News (Media Awareness Project) - US ID: A Community Loss |
Title: | US ID: A Community Loss |
Published On: | 2008-02-25 |
Source: | Times-News, The (ID) |
Fetched On: | 2008-02-26 18:22:59 |
A COMMUNITY LOSS
Two Years Later, Family Seeks Anwers To Boy's Death
Everyone loved Cody Cornelison.
His grandmother said so. His principal said so. Even the law
enforcement personnel who knew him said they liked him.
Everyone loved Cody Cornelison. Except, perhaps, Cody.
Struggling in school, having admitted to drug use for the second
time, the 13-year-old Hagerman boy killed himself on Feb. 9, 2006.

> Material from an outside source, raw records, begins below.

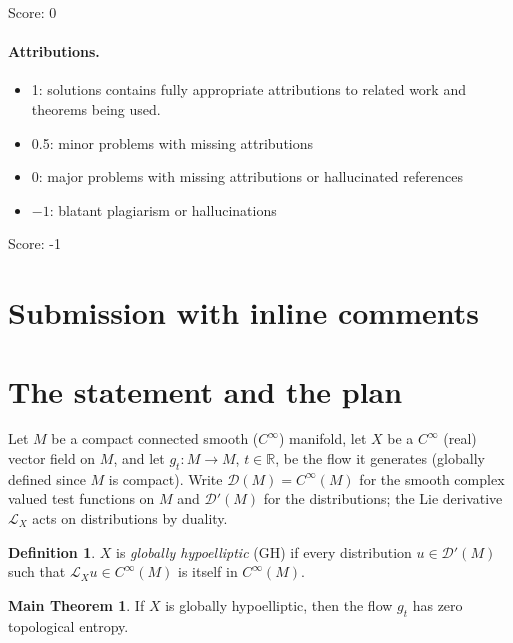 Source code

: \documentclass[11pt]{article}
\theoremstyle{definition}
\newtheorem{definition}[theorem]{Definition}
\newtheorem*{mainthm}{Main Theorem}
\newcommand{\calL}{\mathcal{L}}
\newcommand{\RR}{\mathbb{R}}
\begin{document}
\noindent Score: 0

\paragraph{Attributions.}
\begin{itemize}
	\item  1: solutions contains fully appropriate attributions
		to related work and theorems being used.
	\item  0.5: minor problems with missing attributions
	\item  0: major problems with missing attributions or hallucinated
		 references
	\item  $-1$: blatant plagiarism or hallucinations
\end{itemize}

\noindent Score: -1

\newpage
\section{Submission with inline comments}


\section{The statement and the plan}\label{sec:intro}

Let $M$ be a compact connected smooth ($C^\infty$) manifold, let $X$ be a
$C^\infty$ (real) vector field on $M$, and let $g_t : M \to M$,
$t \in \RR$, be the flow it generates (globally defined since $M$ is
compact). Write $\mathcal{D}(M) = C^\infty(M)$ for the smooth complex
valued test functions on $M$ and $\mathcal{D}'(M)$ for the distributions;
the Lie derivative $\calL_X$ acts on distributions by duality.

\begin{definition}\label{def:GH}
$X$ is \emph{globally hypoelliptic} (GH) if every distribution
$u \in \mathcal{D}'(M)$ such that $\calL_X u \in C^\infty(M)$ is itself in
$C^\infty(M)$.
\end{definition}

\begin{mainthm}
If $X$ is globally hypoelliptic, then the flow $g_t$ has zero topological
entropy.
\end{mainthm}
\end{document}
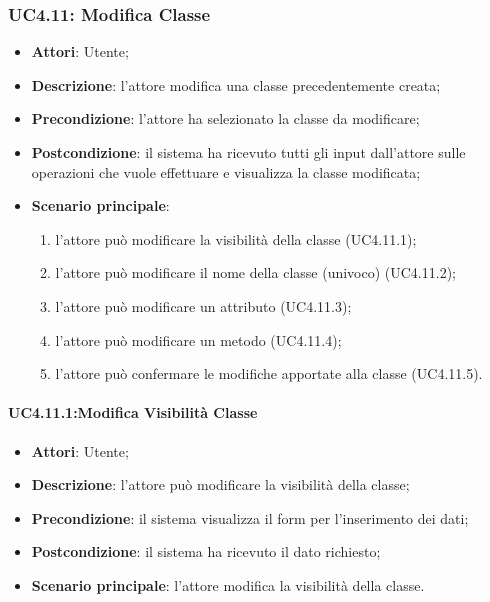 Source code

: \begin{itemize}
\begin{itemize}
\begin{itemize}
\begin{itemize}
\subsubsection{UC4.11: Modifica Classe}
\label{UC4.11}
\begin{itemize}
	\item \textbf{Attori}: Utente;
	\item \textbf{Descrizione}: l'attore modifica una classe precedentemente creata;
	\item \textbf{Precondizione}: l'attore ha selezionato la classe da modificare;
	\item \textbf{Postcondizione}: il sistema ha ricevuto tutti gli input dall'attore sulle operazioni che vuole effettuare e visualizza la classe modificata;
	\item \textbf{Scenario principale}:
	\begin{enumerate}
		\item l'attore può modificare la visibilità della classe (UC4.11.1);
		\item l'attore può modificare il nome della classe (univoco) (UC4.11.2);
		\item l'attore può modificare un attributo (UC4.11.3);
		\item l'attore può modificare un metodo (UC4.11.4);
		\item l'attore può confermare le modifiche apportate alla classe (UC4.11.5).
	\end{enumerate}
\end{itemize}

\paragraph{UC4.11.1:Modifica Visibilità Classe}
\label{UC4.11.1} %
\begin{itemize}
	\item \textbf{Attori}: Utente;
	\item \textbf{Descrizione}: l'attore può modificare la visibilità della classe;
	\item \textbf{Precondizione}: il sistema visualizza il form per l'inserimento dei dati;
	\item \textbf{Postcondizione}: il sistema ha ricevuto il dato richiesto;
	\item \textbf{Scenario principale}: l'attore modifica la visibilità della classe.
\end{itemize}


\end{itemize}
\end{itemize}
\end{itemize}
\end{itemize}

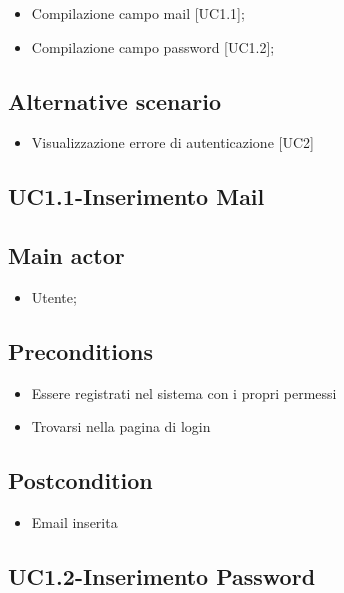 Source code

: \documentclass{article}
\begin{document}
        \begin{itemize}
            \item Compilazione campo mail [UC1.1];
            \item Compilazione campo password [UC1.2];
        \end{itemize}
            
        \subsection*{Alternative scenario}
            \begin{itemize}
                \item Visualizzazione errore di autenticazione [UC2]
            \end{itemize}
            
\subsection{UC1.1-Inserimento Mail}
    
     \subsection*{Main actor}
         \begin{itemize}
             \item Utente;
         \end{itemize}
     \subsection*{Preconditions} 
        \begin{itemize}
            \item Essere registrati nel sistema con i propri permessi
            \item Trovarsi nella pagina di login
        \end{itemize}
        \subsection*{Postcondition} 
        \begin{itemize}
            \item Email inserita
        \end{itemize}

\subsection{UC1.2-Inserimento Password}
    
\end{document}
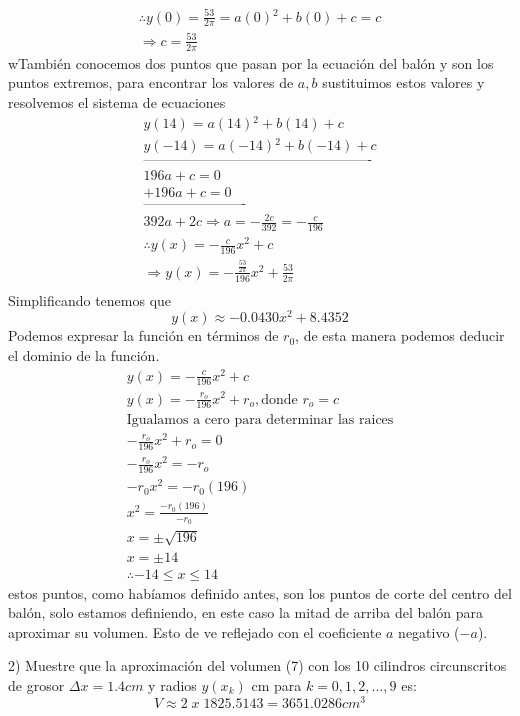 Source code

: \documentclass{article}
\begin{document}
\begin{gather*}
\therefore y(0)=\frac{53}{2\pi}=a(0){^2}+b(0)+c=c\\
\Rightarrow c=\frac{53}{2\pi}
\end{gather*}
wTambién conocemos dos puntos que pasan por la ecuación del balón y son los puntos extremos, para encontrar los valores de $a,b$ sustituimos estos valores y resolvemos el sistema de ecuaciones
\begin{gather*}
y(14)=a(14){^2}+b(14)+c\\
y(-14)=a(-14){^2}+b(-14)+c\\
\text{-------------------------------------------------}\\
196a+c=0\\
+196a+c=0\\
\text{----------------------}\\
392a+2c\Rightarrow a=-\frac{2c}{392}=-\frac{c}{196}\\
\therefore y(x)=-\frac{c}{196}x{^2}+c\\
\Rightarrow y(x)=-\frac{\frac{53}{2\pi}}{196}x{^2}+\frac{53}{2\pi}\\
\end{gather*}
Simplificando tenemos que $$y(x)\approx-0.0430x{^2}+8.4352$$
Podemos expresar la función en términos de $r_0$, de esta manera podemos deducir el dominio de la función.
\begin{gather*}
y(x)=-\frac{c}{196}x{^2}+c\\
y(x)=-\frac{r_{o}}{196}x{^2}+r_{o},\text{donde }r_o=c\\
\text{Igualamos a cero para determinar las raices}\\
-\frac{r_{o}}{196}x{^2}+r_{o}=0\\
-\frac{r_{o}}{196}x{^2}=-r_{o}\\
-r_{0}x{^2}=-r_{0}(196)\\
x{^2}=\frac{-r_{0}(196)}{-r_{0}}\\
x=\pm \sqrt{196}\\
x=\pm 14\\
\therefore-14\leq x\leq 14
\end{gather*}
estos puntos, como habíamos definido antes, son los puntos de corte del centro del balón, solo estamos definiendo, en este caso la mitad de arriba del balón para aproximar su volumen. Esto de ve reflejado con el coeficiente $a$ negativo ($-a$).

2) Muestre que la aproximación del volumen (7) con los 10 cilindros circunscritos de grosor $\Delta x = 1.4 cm$ y radios $y(x_{k})$ cm para $k = 0, 1, 2, . . . , 9$ es:
$$V\approx 2 \; x \;1825.5143=3651.0286 cm^3$$
\end{document}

That fatal shot robbed his family of their son, and a community of a
child still mourned to this day.
Cody's death happened in minutes, yet it plunged his family into two
years of legal wrangling over just who may have been at fault.
There's no disputing, Myrna Cornelison said, that her grandson wasn't
the best student. He had attention deficit disorder and was in the
process of being diagnosed with attention deficit hyperactivity
disorder. He was the type of child to cave in rather than explode
under pressure. He struggled in the classroom.
His grandparents, caring for the boy during his parents' divorce,
considered pulling him from the school district.
"We knew he was unhappy," said Myrna, a former janitor at the school.
"(But) as grandparents, it's pretty scary to do home schooling."
Lyle Cornelison was once a Navy gunner's mate. For Cody's 12th
Christmas, he bought his grandson the rifle. The boy, Myrna said, was
carefully taught how to safely handle the gun.
The following autumn was a hard one for Cody at school, where he
refuse to do any work in his classes and was even suspended for a day
for fighting. His father, Mark Cornelison, was soon to be released
from the Community Work Center in Twin Falls, and Cody planned move
with him to a different school district.
But in December school officials confronted Cody with suspicion that
he was high in class. He admitted to using marijuana the previous
week, but fled the school after he was told he would have to meet
with the principal and face punishment.
Police later found him, but they worked out a deal with Cody: Stay
clean or go to detention, according to a statement submitted to the
Gooding County Sheriff's Department by Hagerman Police Chief Loren Miller.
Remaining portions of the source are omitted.